(Saved entries)
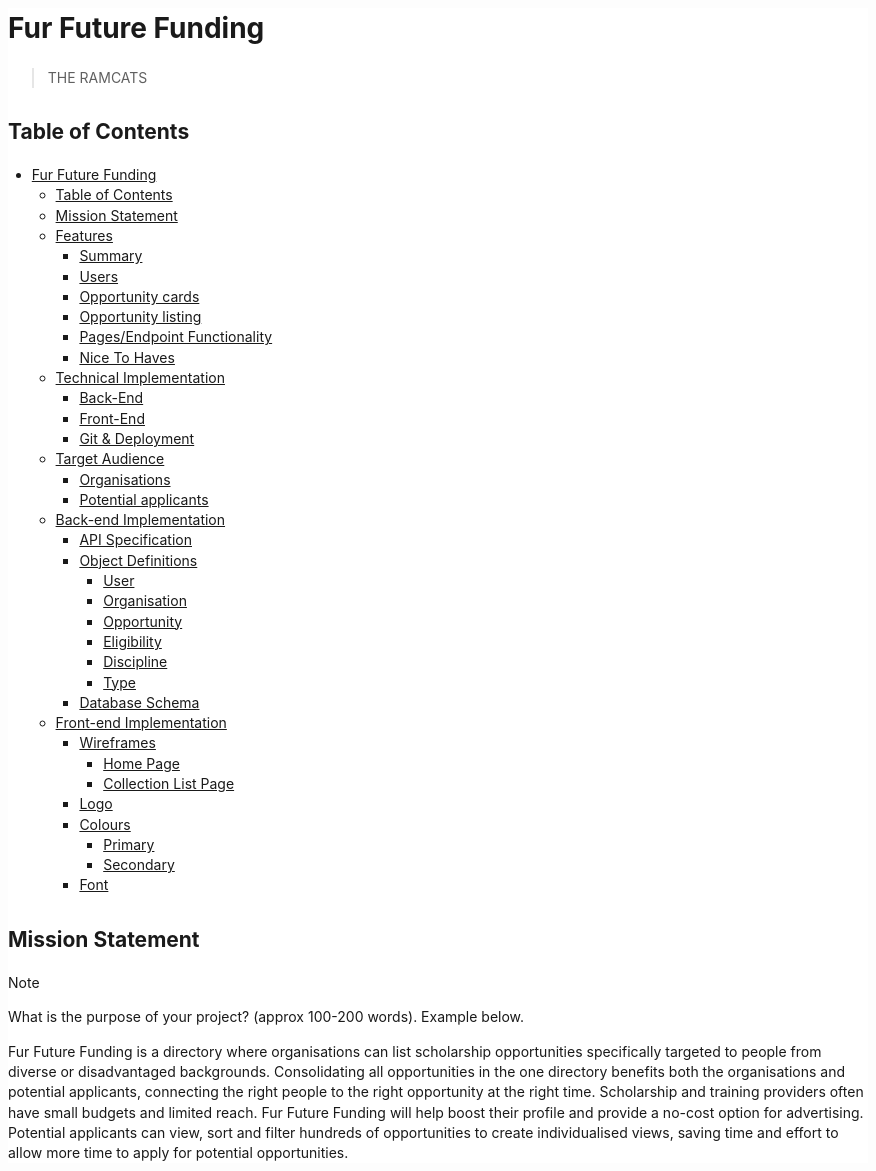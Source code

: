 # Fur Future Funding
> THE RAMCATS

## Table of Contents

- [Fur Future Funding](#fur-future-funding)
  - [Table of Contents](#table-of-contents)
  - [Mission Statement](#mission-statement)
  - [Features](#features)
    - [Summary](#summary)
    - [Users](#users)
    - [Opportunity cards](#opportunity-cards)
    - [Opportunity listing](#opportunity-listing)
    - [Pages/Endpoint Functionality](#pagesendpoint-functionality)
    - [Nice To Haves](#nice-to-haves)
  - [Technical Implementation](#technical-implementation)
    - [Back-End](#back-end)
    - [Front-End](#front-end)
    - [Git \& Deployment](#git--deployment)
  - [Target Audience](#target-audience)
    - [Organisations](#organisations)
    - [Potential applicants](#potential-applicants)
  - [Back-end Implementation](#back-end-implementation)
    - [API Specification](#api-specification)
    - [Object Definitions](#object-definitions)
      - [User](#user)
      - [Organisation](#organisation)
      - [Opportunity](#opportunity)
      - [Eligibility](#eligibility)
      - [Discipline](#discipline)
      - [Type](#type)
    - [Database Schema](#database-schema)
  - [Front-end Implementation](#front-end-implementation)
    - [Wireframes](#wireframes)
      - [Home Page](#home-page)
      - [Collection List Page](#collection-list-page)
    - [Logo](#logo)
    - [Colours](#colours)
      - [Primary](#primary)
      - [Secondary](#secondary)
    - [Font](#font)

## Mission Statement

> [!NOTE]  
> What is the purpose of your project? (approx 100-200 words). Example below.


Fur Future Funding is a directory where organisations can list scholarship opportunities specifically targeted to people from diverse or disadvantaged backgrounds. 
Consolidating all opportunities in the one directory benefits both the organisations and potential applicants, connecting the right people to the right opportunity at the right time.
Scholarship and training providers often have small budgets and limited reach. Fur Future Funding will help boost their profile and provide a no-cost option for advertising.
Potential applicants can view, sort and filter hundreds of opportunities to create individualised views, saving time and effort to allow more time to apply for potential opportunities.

* * *

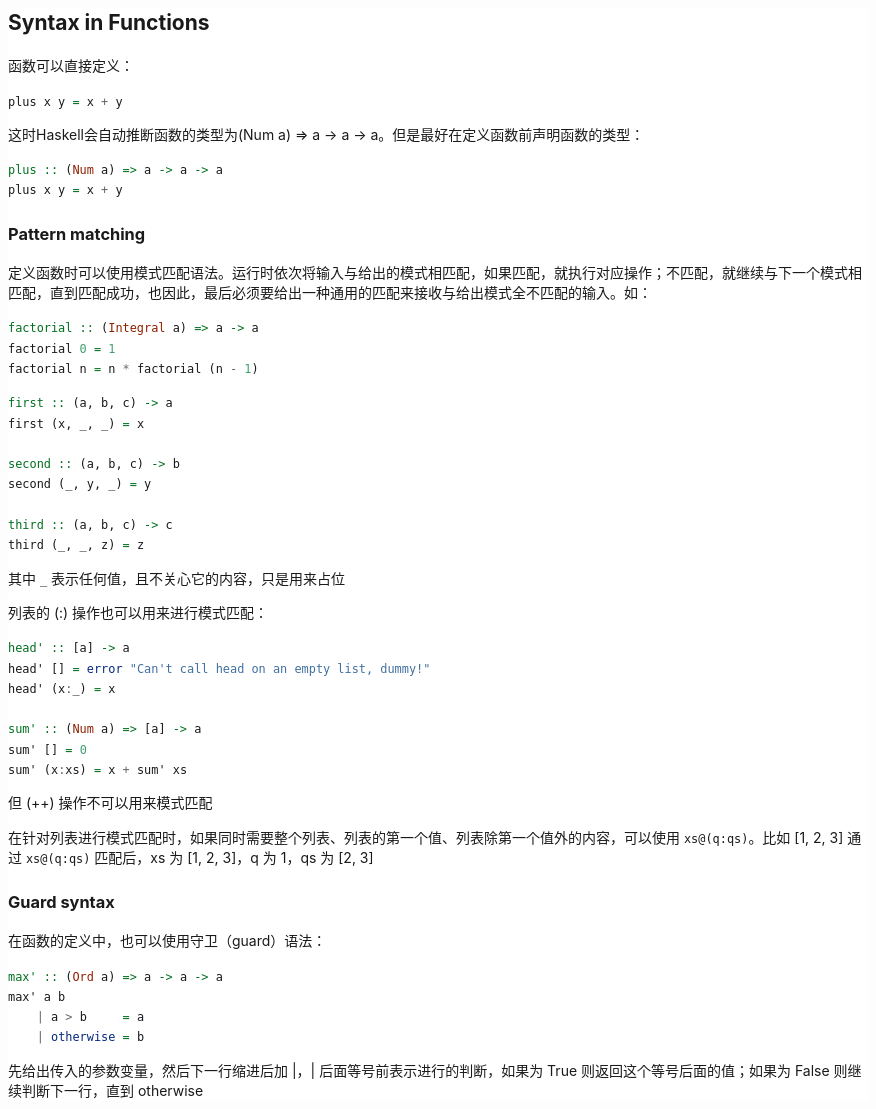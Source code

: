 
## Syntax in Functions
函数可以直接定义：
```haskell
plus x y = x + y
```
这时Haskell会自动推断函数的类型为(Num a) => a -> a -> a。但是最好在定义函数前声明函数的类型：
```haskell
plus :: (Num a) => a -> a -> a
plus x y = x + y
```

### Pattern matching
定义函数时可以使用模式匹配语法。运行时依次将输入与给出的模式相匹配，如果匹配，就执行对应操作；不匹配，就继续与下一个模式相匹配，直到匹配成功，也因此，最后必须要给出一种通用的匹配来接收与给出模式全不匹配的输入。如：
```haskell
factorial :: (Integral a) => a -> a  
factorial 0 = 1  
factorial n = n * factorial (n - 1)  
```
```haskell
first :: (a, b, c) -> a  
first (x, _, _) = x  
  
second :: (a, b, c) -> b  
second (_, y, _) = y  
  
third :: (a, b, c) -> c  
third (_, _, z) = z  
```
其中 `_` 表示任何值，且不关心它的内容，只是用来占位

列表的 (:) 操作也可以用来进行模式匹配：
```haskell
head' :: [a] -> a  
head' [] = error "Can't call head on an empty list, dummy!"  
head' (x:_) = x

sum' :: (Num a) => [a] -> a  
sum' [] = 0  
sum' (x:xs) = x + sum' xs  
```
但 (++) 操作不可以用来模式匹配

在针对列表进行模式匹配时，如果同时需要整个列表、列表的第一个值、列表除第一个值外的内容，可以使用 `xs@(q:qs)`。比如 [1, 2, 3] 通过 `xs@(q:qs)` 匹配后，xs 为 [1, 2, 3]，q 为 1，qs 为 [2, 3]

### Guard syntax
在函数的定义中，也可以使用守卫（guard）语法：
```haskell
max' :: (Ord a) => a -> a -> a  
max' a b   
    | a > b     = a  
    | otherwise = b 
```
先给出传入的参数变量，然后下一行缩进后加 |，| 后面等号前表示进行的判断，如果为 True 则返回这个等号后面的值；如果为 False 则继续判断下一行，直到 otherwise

---

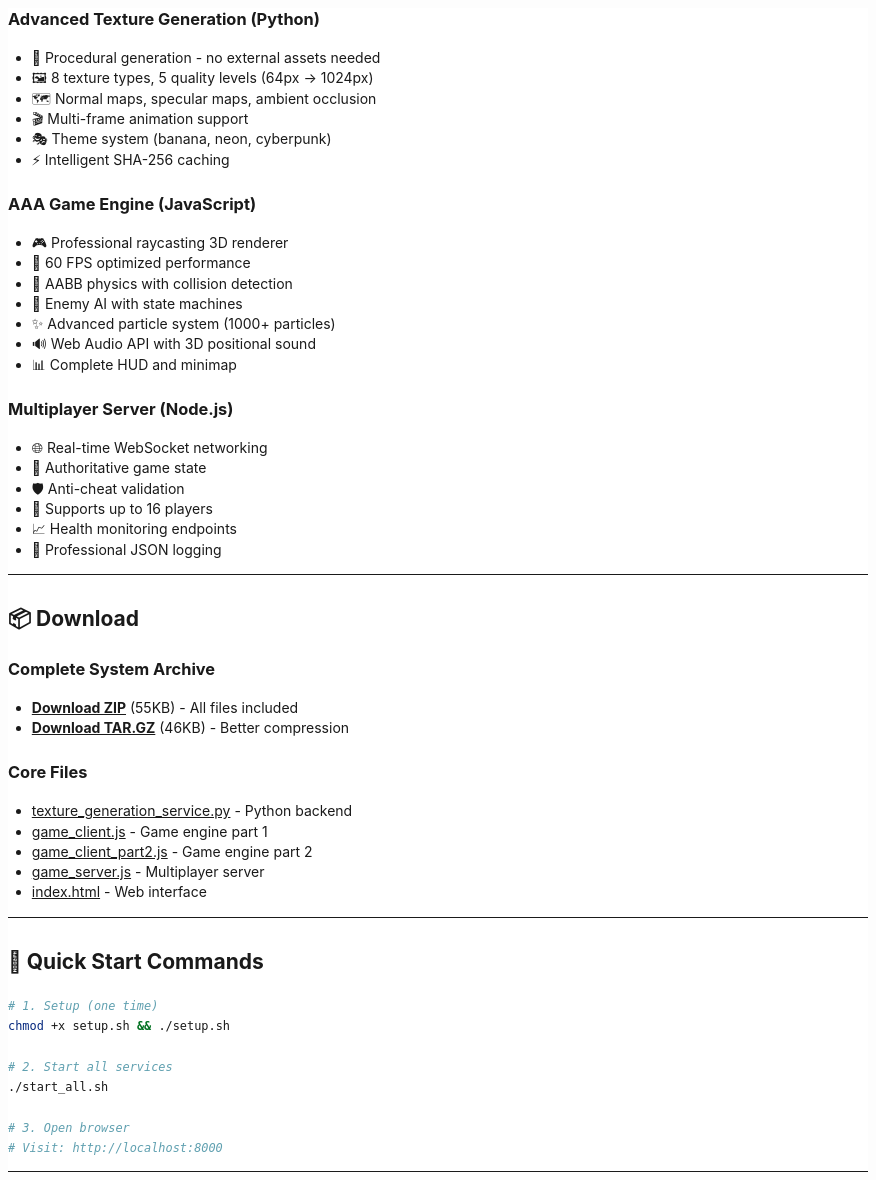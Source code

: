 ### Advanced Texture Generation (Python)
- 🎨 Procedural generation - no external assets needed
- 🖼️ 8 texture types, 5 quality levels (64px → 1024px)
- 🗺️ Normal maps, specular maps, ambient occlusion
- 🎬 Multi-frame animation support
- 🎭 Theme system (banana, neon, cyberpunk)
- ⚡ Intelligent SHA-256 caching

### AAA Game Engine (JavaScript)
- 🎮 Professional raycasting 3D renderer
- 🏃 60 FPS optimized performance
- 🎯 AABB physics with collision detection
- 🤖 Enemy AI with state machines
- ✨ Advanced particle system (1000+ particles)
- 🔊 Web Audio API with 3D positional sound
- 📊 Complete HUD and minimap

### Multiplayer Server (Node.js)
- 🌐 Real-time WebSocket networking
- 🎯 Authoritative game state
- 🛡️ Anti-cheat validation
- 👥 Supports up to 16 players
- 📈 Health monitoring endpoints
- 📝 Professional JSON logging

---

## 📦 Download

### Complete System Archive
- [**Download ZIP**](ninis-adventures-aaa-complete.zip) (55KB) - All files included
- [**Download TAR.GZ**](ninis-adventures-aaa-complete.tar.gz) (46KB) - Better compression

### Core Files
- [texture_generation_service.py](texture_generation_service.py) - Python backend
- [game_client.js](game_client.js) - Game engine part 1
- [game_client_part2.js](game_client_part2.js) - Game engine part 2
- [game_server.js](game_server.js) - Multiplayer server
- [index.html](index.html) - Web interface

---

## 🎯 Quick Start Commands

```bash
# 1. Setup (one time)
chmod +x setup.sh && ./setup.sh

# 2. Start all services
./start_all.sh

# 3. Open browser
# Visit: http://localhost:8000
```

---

TRY IT:
Copy out each line of the data above, exactly, if it lies between the line holding "- [Table of Contents](#table-of-contents)" and the line holding "- [Opportunity listing](#opportunity-listing)", inclusive; copy no other line.

SOLUTION BELOW:
  - [Table of Contents](#table-of-contents)
  - [Mission Statement](#mission-statement)
  - [Features](#features)
    - [Summary](#summary)
    - [Users](#users)
    - [Opportunity cards](#opportunity-cards)
    - [Opportunity listing](#opportunity-listing)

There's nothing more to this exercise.